Mount Saint Mary’s University Libraries celebrates the rich cultural heritage and traditions of Native Americans this November and throughout the year. This month we celebrate Native American Heritage Month and reflect upon the diverse voices within the American experience.
Today we are honoring three of those voices, Native American writers Joy Harjo, Leslie Marmon Silko and Natalie Diaz.
JOY HARJO
Born in Tulsa, Oklahoma, Joy Harjo is of the Muscogee (Muskoke)/Creek Nation. Harjo is a poet, activist and musician. She wrote her first poem when she was eight. In 2019, she became the first Native American US Poet Laureate, and served three consecutive terms from 2019-2022. Her signature poet laureate project Living Nations, Living Words gathers the voices of contemporary Native poets to give power and voice to Native Americans. The selected poems for this anthology focus on themes of visibility, persistence, resistance and acknowledgement. Themes of ancestry, nature, love, loss, feminism and social justice, Indigenous rights and culture are all weaved into Harjo’s poetry.
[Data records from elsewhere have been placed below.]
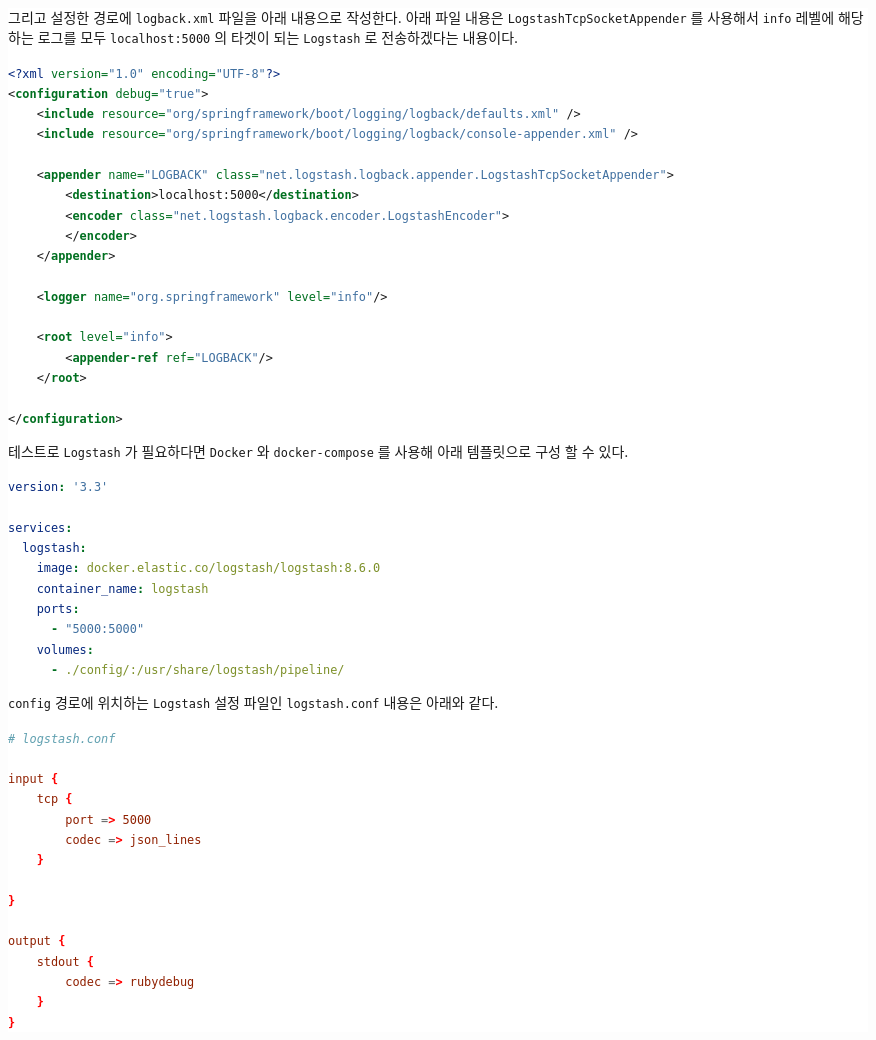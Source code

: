 그리고 설정한 경로에 `logback.xml` 파일을 아래 내용으로 작성한다. 
아래 파일 내용은 `LogstashTcpSocketAppender` 를 사용해서 `info` 레벨에 해당하는 
로그를 모두 `localhost:5000` 의 타겟이 되는 `Logstash` 로 전송하겠다는 내용이다. 

```xml
<?xml version="1.0" encoding="UTF-8"?>
<configuration debug="true">
    <include resource="org/springframework/boot/logging/logback/defaults.xml" />
    <include resource="org/springframework/boot/logging/logback/console-appender.xml" />
    
    <appender name="LOGBACK" class="net.logstash.logback.appender.LogstashTcpSocketAppender">
        <destination>localhost:5000</destination>
        <encoder class="net.logstash.logback.encoder.LogstashEncoder">
        </encoder>
    </appender>

    <logger name="org.springframework" level="info"/>

    <root level="info">
        <appender-ref ref="LOGBACK"/>
    </root>

</configuration>
```  

테스트로 `Logstash` 가 필요하다면 `Docker` 와 `docker-compose` 를 사용해 아래 템플릿으로 구성 할 수 있다.  

```yaml
version: '3.3'

services:
  logstash:
    image: docker.elastic.co/logstash/logstash:8.6.0
    container_name: logstash
    ports:
      - "5000:5000"
    volumes:
      - ./config/:/usr/share/logstash/pipeline/
```  

`config` 경로에 위치하는 `Logstash` 설정 파일인 `logstash.conf` 내용은 아래와 같다. 

```conf
# logstash.conf

input {
    tcp {
        port => 5000
        codec => json_lines
    }

}

output {
    stdout {
        codec => rubydebug
    }
}
```  
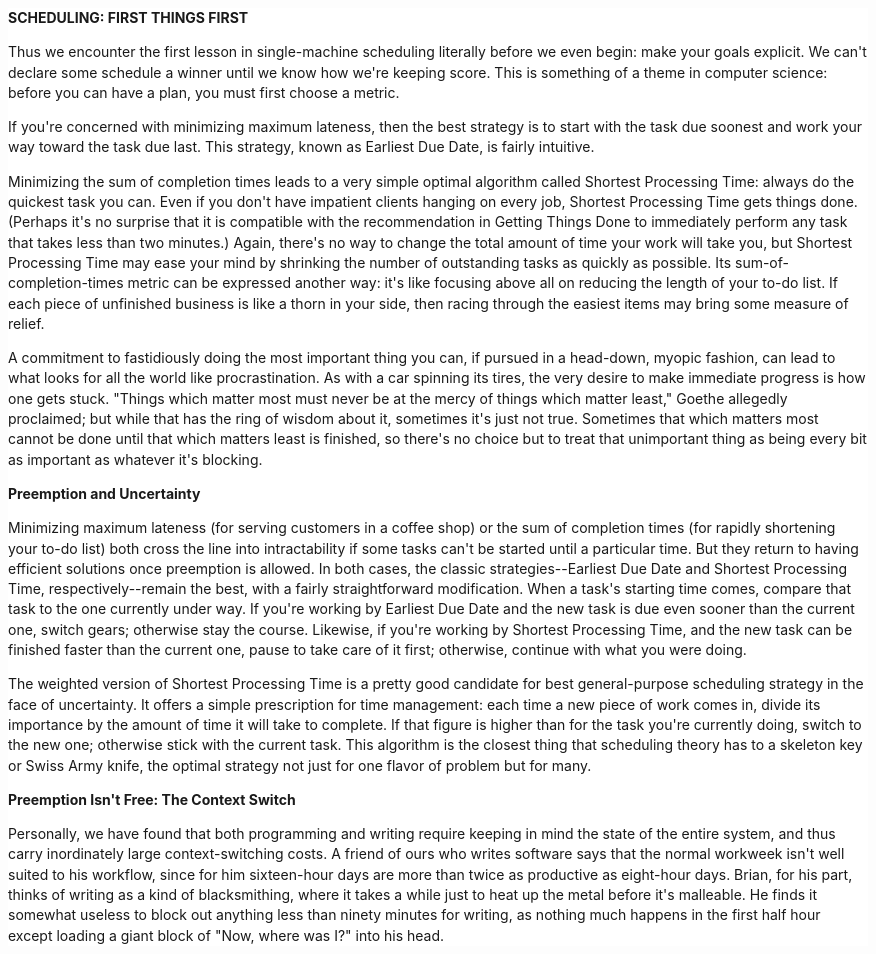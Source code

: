**SCHEDULING: FIRST THINGS FIRST**

Thus we encounter the first lesson in single-machine scheduling literally before we even begin: make your goals explicit. We can't declare some schedule a winner until we know how we're keeping score. This is something of a theme in computer science: before you can have a plan, you must first choose a metric.

If you're concerned with minimizing maximum lateness, then the best strategy is to start with the task due soonest and work your way toward the task due last. This strategy, known as Earliest Due Date, is fairly intuitive.

Minimizing the sum of completion times leads to a very simple optimal algorithm called Shortest Processing Time: always do the quickest task you can. Even if you don't have impatient clients hanging on every job, Shortest Processing Time gets things done. (Perhaps it's no surprise that it is compatible with the recommendation in Getting Things Done to immediately perform any task that takes less than two minutes.) Again, there's no way to change the total amount of time your work will take you, but Shortest Processing Time may ease your mind by shrinking the number of outstanding tasks as quickly as possible. Its sum-of-completion-times metric can be expressed another way: it's like focusing above all on reducing the length of your to-do list. If each piece of unfinished business is like a thorn in your side, then racing through the easiest items may bring some measure of relief.

A commitment to fastidiously doing the most important thing you can, if pursued in a head-down, myopic fashion, can lead to what looks for all the world like procrastination. As with a car spinning its tires, the very desire to make immediate progress is how one gets stuck. "Things which matter most must never be at the mercy of things which matter least," Goethe allegedly proclaimed; but while that has the ring of wisdom about it, sometimes it's just not true. Sometimes that which matters most cannot be done until that which matters least is finished, so there's no choice but to treat that unimportant thing as being every bit as important as whatever it's blocking.

**Preemption and Uncertainty**

Minimizing maximum lateness (for serving customers in a coffee shop) or the sum of completion times (for rapidly shortening your to-do list) both cross the line into intractability if some tasks can't be started until a particular time. But they return to having efficient solutions once preemption is allowed. In both cases, the classic strategies--Earliest Due Date and Shortest Processing Time, respectively--remain the best, with a fairly straightforward modification. When a task's starting time comes, compare that task to the one currently under way. If you're working by Earliest Due Date and the new task is due even sooner than the current one, switch gears; otherwise stay the course. Likewise, if you're working by Shortest Processing Time, and the new task can be finished faster than the current one, pause to take care of it first; otherwise, continue with what you were doing.

The weighted version of Shortest Processing Time is a pretty good candidate for best general-purpose scheduling strategy in the face of uncertainty. It offers a simple prescription for time management: each time a new piece of work comes in, divide its importance by the amount of time it will take to complete. If that figure is higher than for the task you're currently doing, switch to the new one; otherwise stick with the current task. This algorithm is the closest thing that scheduling theory has to a skeleton key or Swiss Army knife, the optimal strategy not just for one flavor of problem but for many.

**Preemption Isn't Free: The Context Switch**

Personally, we have found that both programming and writing require keeping in mind the state of the entire system, and thus carry inordinately large context-switching costs. A friend of ours who writes software says that the normal workweek isn't well suited to his workflow, since for him sixteen-hour days are more than twice as productive as eight-hour days. Brian, for his part, thinks of writing as a kind of blacksmithing, where it takes a while just to heat up the metal before it's malleable. He finds it somewhat useless to block out anything less than ninety minutes for writing, as nothing much happens in the first half hour except loading a giant block of "Now, where was I?" into his head.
To learn more about Joy Harjo’s poetry please feel free to check out these items in our collection:
LESLIE MARMON SILKO
Leslie Marmon Silko is a writer of Mexican, Laguna Indian and European decent. Silko is a highly acclaimed and distinguished novelist, poet and essayist. She has been honored with numerous awards including a Pushcart Prize for Poetry and Mac Arthur “Genius” Award and the New Mexico Endowment for the Humanities “Living Cultural Treasure Award." Silko is widely known for her first novel, Ceremony. In Ceremony, Silko draws upon themes of storytelling, the interconnected world, being in harmony with people, the difficulties of being Native American in a white world, the environment and being spiritual beings of the planet Earth.
To learn more about Leslie Marmon Silko’s writing please feel free to check out these items in our collection:
NATALIE DIAZ
Natalie Diaz is a Native American poet born in the Fort Mojave Indian Villages in Needles, CA. Diaz identifies as Native American, Latinx, and Queer. In her poetry, she acknowledges the harm done to her people but recognizes an existence beyond the pain. Her poetry includes Postcolonial Love Poem which won the 2020 Pulitzer Prize for Poetry. She also wrote When my Brother Was An Aztec (2012). Her honors include the Nimrod/Hardman Pablo Neruda Prize for Poetry and the Narrative Poetry Prize. Diaz is a language activist and works to preserve her native tongue through the Fort Mohave Language Recovery Program. She is the Maxine and Johnathan Marshall Chair of Modern and Contemporary Poetry at Arizona State University.